Coisas que se escrevem de calças justas.


I

Lembro-me de quando não tinha para onde olhar. Foi como se tudo estivesse no centro duma mesa e fizesse sentido. Lembro-me de ter tudo.

Saí de casa naquele dia. Não queria voltar mais. Só tinha um cigarro comigo, mas podia sempre pedir a um estranho qualquer. Caminhei o mais que pude sem pensar, o que deu para pouco. Tomei dois valiums para continuar. Não resultou.
Sentado num banco qualquer raspei a nódoa que tinha no casaco contra um parafuso solto. As meninas passavam e eu olhava para o rabo delas, sem pensar muito no que isso queria dizer. Deitei-me e olhei para o sol com esperança de ver um pássaro que não me cagasse em cima. Tive sorte. Revirei os olhos e não aguentei mais o peso daquela velha ressaca. Vomitei tudo o que tinha num balde do lixo que por acaso se encontrava ao meu lado.
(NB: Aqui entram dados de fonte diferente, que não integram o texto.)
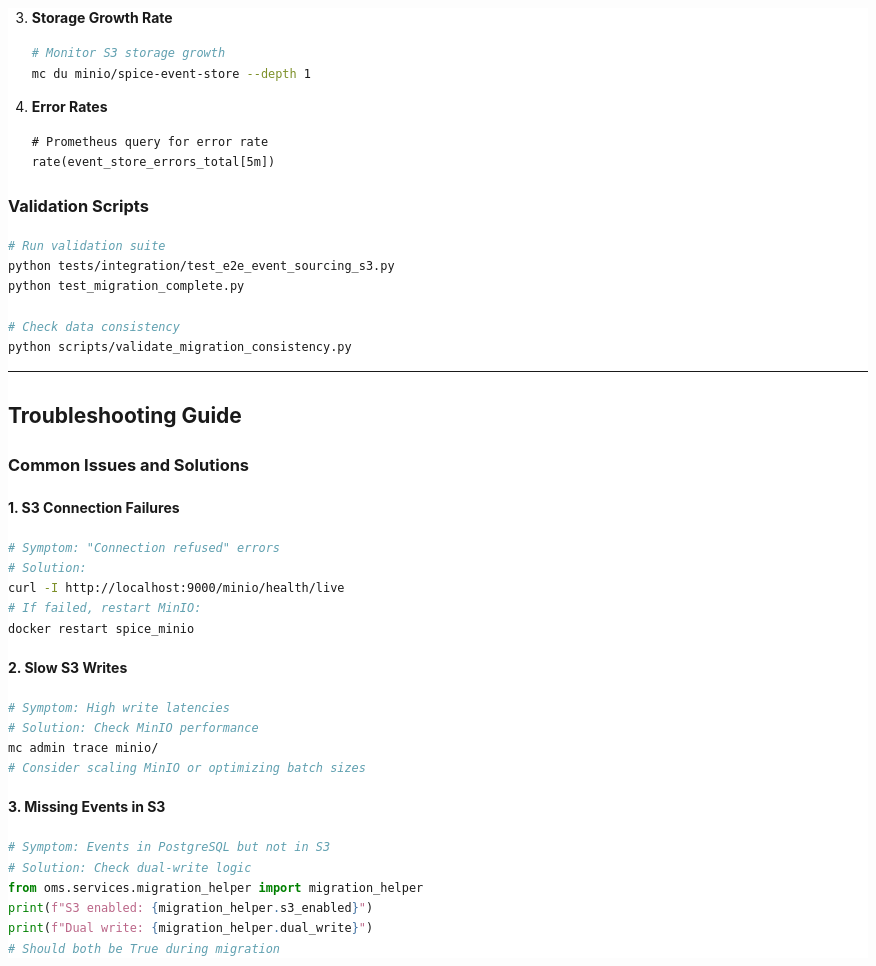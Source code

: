 3. **Storage Growth Rate**
   ```bash
   # Monitor S3 storage growth
   mc du minio/spice-event-store --depth 1
   ```

4. **Error Rates**
   ```promql
   # Prometheus query for error rate
   rate(event_store_errors_total[5m])
   ```

### Validation Scripts

```bash
# Run validation suite
python tests/integration/test_e2e_event_sourcing_s3.py
python test_migration_complete.py

# Check data consistency
python scripts/validate_migration_consistency.py
```

---

## Troubleshooting Guide

### Common Issues and Solutions

#### 1. S3 Connection Failures
```bash
# Symptom: "Connection refused" errors
# Solution:
curl -I http://localhost:9000/minio/health/live
# If failed, restart MinIO:
docker restart spice_minio
```

#### 2. Slow S3 Writes
```bash
# Symptom: High write latencies
# Solution: Check MinIO performance
mc admin trace minio/
# Consider scaling MinIO or optimizing batch sizes
```

#### 3. Missing Events in S3
```python
# Symptom: Events in PostgreSQL but not in S3
# Solution: Check dual-write logic
from oms.services.migration_helper import migration_helper
print(f"S3 enabled: {migration_helper.s3_enabled}")
print(f"Dual write: {migration_helper.dual_write}")
# Should both be True during migration
```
Caí para o chão e um senhor veio ter comigo para me mandar embora. E eu fui.
As lojas estavam todas fechadas. Que dia tão aborrecido. Deixei cair uma moeda ao chão e ao baixar-me para a apanhar caíram-me também os óculos de sol. Deus, que dia tão aborrecido. Apanhei tudo e lá fui eu em direcção à casa de alguém.
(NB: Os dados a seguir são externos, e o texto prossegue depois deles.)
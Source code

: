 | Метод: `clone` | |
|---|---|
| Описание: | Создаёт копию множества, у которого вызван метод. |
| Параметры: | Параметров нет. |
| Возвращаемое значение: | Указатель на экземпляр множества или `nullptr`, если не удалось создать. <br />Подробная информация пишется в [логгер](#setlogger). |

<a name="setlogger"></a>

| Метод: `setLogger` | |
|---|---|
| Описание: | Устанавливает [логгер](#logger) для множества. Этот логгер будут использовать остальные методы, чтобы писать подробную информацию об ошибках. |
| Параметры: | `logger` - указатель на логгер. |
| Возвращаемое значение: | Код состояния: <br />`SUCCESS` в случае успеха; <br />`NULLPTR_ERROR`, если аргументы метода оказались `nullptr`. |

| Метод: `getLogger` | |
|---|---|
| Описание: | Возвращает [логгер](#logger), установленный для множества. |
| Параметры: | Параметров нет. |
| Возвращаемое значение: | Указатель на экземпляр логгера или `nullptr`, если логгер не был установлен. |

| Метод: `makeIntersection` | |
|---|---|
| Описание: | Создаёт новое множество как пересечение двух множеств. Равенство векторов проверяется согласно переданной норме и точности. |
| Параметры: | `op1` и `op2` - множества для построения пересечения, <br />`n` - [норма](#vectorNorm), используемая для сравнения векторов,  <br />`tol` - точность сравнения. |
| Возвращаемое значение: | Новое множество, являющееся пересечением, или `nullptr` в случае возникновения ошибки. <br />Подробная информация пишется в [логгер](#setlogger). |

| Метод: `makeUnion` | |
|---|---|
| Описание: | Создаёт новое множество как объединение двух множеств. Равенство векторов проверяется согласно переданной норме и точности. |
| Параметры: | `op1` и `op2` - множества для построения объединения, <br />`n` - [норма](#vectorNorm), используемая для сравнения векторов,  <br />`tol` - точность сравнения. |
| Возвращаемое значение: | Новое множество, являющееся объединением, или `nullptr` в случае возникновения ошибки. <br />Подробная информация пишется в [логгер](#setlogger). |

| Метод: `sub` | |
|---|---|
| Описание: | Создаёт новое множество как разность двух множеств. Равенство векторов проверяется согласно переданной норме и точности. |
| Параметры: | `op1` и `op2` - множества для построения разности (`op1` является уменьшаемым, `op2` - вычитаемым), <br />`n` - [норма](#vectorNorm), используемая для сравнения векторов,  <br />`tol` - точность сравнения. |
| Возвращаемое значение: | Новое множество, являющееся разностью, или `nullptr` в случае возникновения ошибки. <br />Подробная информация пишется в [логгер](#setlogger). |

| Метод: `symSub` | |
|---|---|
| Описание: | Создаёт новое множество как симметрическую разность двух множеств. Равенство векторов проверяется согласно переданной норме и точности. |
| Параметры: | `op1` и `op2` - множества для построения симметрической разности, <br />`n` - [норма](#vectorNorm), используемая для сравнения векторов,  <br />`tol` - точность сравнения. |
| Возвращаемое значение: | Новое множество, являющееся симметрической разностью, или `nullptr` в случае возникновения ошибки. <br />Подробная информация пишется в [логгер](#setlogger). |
Entrei na casa dos amigos com um grande alarido. O espectáculo do costume. Só me faltava pôr uma máscara. Deixei-me caír numa cama enquanto tocava uma canção sobre corações partidos, cheia de ironia, e nós a ouvirmos aquilo duma forma impossivelmente mais irónica. Que ridículo.
As horas que passaram, cheias de fumo e anedotas sem graça, resumiram-se a mais um dia sem propósito. Fugimos da rotina. Cheios de medo e fome, corremos as ruas em busca do horror de existir. E ela não me saía da cabeça. Precisava de mais um valium.


II

Doíam-me tanto os olhos por causa daquele maldito ambiente que eu amava. As silhuetas torturadas dos dançarinos macabros davam-me o tesão que eu tanto precisava para me sentir no inferno. O ruído, o toque, o suave ardor nas minhas narinas e a doce dor de ser empurrado pela multidão. Perdi então a vontade de ser eu.
O meu telefone tocou, uma e outra vez, cheio de fúria. Não quis saber. Chamei-a para mim e repeti um automatismo sentimental ao ouvido dela. Deu-me o maior dos apertos no meu fraco coração. Nunca me tinha sentido tão perdido. Empurrei a noite para dentro do fundo de mais um copo e caminhei a passos largos e amedrontados para a rua sinistra. Era eu e mais ninguém.
Tirei o último cigarro do bolso e lá o acendi com mãos trémulas. A minha alma, cheia de câncros duvidosos, doía como nunca.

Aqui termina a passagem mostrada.